- [Required work]: The complete set of records below must be repeated precisely as given.

[Opening Task material section]

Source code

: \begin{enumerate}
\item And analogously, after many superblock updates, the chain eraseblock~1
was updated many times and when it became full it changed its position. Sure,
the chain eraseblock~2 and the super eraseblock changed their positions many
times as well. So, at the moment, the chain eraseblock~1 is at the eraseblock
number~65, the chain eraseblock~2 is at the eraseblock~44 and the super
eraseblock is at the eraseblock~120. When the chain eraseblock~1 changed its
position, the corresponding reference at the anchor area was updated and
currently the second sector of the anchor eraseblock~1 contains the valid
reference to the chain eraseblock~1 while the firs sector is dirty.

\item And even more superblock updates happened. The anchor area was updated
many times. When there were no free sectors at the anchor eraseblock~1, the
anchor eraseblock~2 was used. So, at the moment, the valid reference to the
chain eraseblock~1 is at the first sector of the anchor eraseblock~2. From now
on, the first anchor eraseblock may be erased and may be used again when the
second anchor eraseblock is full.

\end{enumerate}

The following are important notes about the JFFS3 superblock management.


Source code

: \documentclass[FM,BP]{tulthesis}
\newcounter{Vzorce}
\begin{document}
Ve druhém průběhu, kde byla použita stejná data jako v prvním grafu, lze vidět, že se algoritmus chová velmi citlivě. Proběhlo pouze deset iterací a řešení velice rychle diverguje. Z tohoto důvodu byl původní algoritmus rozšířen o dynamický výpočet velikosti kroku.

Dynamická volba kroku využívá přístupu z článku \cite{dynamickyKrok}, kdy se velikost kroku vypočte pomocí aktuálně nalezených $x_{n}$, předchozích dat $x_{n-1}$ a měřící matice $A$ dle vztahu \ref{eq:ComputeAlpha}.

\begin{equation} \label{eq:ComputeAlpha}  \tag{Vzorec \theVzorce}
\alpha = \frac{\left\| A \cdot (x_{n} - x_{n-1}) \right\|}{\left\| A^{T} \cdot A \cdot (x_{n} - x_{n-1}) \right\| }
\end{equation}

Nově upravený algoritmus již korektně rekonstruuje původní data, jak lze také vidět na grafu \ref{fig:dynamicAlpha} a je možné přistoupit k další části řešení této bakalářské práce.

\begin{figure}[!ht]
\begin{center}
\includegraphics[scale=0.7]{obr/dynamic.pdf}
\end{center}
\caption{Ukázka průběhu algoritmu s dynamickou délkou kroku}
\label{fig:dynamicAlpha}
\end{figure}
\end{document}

[Closing Task material section]

- [The answer]:
Source code

: \begin{enumerate}
\item And analogously, after many superblock updates, the chain eraseblock~1
was updated many times and when it became full it changed its position. Sure,
the chain eraseblock~2 and the super eraseblock changed their positions many
times as well. So, at the moment, the chain eraseblock~1 is at the eraseblock
number~65, the chain eraseblock~2 is at the eraseblock~44 and the super
eraseblock is at the eraseblock~120. When the chain eraseblock~1 changed its
position, the corresponding reference at the anchor area was updated and
currently the second sector of the anchor eraseblock~1 contains the valid
reference to the chain eraseblock~1 while the firs sector is dirty.

\item And even more superblock updates happened. The anchor area was updated
many times. When there were no free sectors at the anchor eraseblock~1, the
anchor eraseblock~2 was used. So, at the moment, the valid reference to the
chain eraseblock~1 is at the first sector of the anchor eraseblock~2. From now
on, the first anchor eraseblock may be erased and may be used again when the
second anchor eraseblock is full.

\end{enumerate}

The following are important notes about the JFFS3 superblock management.


Source code

: \documentclass[FM,BP]{tulthesis}
\newcounter{Vzorce}
\begin{document}
Ve druhém průběhu, kde byla použita stejná data jako v prvním grafu, lze vidět, že se algoritmus chová velmi citlivě. Proběhlo pouze deset iterací a řešení velice rychle diverguje. Z tohoto důvodu byl původní algoritmus rozšířen o dynamický výpočet velikosti kroku.

Dynamická volba kroku využívá přístupu z článku \cite{dynamickyKrok}, kdy se velikost kroku vypočte pomocí aktuálně nalezených $x_{n}$, předchozích dat $x_{n-1}$ a měřící matice $A$ dle vztahu \ref{eq:ComputeAlpha}.

\begin{equation} \label{eq:ComputeAlpha}  \tag{Vzorec \theVzorce}
\alpha = \frac{\left\| A \cdot (x_{n} - x_{n-1}) \right\|}{\left\| A^{T} \cdot A \cdot (x_{n} - x_{n-1}) \right\| }
\end{equation}

Nově upravený algoritmus již korektně rekonstruuje původní data, jak lze také vidět na grafu \ref{fig:dynamicAlpha} a je možné přistoupit k další části řešení této bakalářské práce.

\begin{figure}[!ht]
\begin{center}
\includegraphics[scale=0.7]{obr/dynamic.pdf}
\end{center}
\caption{Ukázka průběhu algoritmu s dynamickou délkou kroku}
\label{fig:dynamicAlpha}
\end{figure}
\end{document}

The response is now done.